In O’Brien -v- Bolton St Catherine’s Academy the Court of Appeal upheld a tribunal’s decision that the dismissal of a teacher who was on long-term sickness leave was unfair and amounted to disability discrimination.
Ms O’Brien was the director of learning for information technology at an academy school. She had been assaulted by a student, resulting in her being absent with stress for over a year. The school had requested information about her prognosis and likely return to work. Ms O’Brien suggested that they contact her GP, but the GP simply directed the school back to her. Given the uncertain prognosis, Ms O’Brien was dismissed on the grounds of capability. At her internal appeal, she produced new medical evidence that she was fit to return to work, but the appeal panel found this evidence to be unclear and contradictory and rejected her appeal against dismissal.

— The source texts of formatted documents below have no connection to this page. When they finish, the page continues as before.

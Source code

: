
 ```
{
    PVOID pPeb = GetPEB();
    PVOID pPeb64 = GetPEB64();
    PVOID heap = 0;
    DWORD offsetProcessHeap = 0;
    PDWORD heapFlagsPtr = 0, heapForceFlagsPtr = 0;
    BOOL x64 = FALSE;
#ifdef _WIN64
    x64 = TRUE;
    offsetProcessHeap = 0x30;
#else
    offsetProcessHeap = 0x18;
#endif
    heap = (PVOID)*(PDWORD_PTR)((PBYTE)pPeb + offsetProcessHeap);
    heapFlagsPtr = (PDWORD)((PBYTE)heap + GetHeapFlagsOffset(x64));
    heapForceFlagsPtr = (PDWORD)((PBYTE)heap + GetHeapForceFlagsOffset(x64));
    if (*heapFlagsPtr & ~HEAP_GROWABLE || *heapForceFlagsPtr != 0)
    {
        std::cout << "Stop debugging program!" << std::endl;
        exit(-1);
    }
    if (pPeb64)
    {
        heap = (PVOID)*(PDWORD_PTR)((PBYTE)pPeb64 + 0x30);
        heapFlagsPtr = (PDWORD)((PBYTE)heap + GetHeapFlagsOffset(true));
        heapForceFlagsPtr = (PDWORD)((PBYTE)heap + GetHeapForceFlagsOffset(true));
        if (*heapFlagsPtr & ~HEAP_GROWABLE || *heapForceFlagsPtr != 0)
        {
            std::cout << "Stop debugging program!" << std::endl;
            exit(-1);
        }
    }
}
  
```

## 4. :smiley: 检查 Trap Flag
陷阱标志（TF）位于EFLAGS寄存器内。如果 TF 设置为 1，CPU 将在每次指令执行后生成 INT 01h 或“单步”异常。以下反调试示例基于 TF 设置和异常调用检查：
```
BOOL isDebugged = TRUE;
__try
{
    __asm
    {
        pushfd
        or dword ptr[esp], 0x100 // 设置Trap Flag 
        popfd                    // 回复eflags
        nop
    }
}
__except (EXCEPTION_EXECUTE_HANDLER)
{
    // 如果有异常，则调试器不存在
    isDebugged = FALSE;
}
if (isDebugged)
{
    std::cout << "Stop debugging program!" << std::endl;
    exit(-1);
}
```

Upholding the tribunal’s ‘borderline’ decision, the Court of Appeal found that the dismissal was unfair and amounted to discrimination arising from disability. The tribunal was entitled to find in the circumstances that it was unreasonable and discriminatory of the employer not to have waited a little longer to establish whether Ms O’Brien was able to return to work in the near future. The Court of Appeal’s decision offers a number of lessons for employers dealing with the thorny issue of dismissal for long-term sickness absence:
- the employer must provide evidence of the impact that an employee’s continued absence is having on the organisation (e.g. the additional cost of cover staff and how the duties have been reallocated to colleagues);
- employers should not ignore medical evidence regarding fitness for work (even if it is produced late, is dubious or contradictory). Instead, the prognosis should be reviewed by an employer’s own occupational health or external medical advisers;
- employers are not expected to wait forever for an employee on long-term sick leave to recover and return to work, but the employer must be able to demonstrate why it was necessary to dismiss at that point in time and why they cannot be expected to wait a little longer; and
- although different legal tests apply to unfair dismissal and disability discrimination claims, there is no real distinction in the application of the two tests in the context of long-term sickness dismissals and the Court of Appeal doubted whether the two tests should lead to different results in this context.